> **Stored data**
────────

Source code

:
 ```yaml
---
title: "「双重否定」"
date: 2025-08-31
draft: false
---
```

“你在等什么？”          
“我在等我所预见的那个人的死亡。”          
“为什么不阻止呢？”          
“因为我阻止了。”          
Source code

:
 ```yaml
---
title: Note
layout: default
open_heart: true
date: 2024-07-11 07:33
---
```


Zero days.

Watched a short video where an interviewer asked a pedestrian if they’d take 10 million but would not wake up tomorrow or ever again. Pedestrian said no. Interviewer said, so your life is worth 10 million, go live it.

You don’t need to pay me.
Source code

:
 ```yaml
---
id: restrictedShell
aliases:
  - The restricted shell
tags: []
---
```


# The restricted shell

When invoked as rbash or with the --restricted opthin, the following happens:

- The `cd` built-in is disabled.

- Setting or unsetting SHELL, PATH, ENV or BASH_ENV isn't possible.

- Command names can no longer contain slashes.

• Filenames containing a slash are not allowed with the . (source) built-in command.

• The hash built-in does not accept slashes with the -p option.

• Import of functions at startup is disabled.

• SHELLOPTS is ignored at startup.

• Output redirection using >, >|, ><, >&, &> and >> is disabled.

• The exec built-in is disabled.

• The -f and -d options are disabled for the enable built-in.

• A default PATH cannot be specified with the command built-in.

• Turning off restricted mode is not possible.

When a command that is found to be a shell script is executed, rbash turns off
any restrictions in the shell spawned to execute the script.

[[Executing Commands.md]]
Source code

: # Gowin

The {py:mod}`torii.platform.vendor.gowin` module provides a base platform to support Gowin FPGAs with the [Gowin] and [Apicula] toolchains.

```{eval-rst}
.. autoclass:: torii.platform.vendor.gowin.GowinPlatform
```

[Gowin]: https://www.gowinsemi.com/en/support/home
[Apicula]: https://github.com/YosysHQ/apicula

────────

> **WHAT THE TASK ASKS**
Say how many lines in the data include the string "possible", giving the number alone.

> **REPLY**
2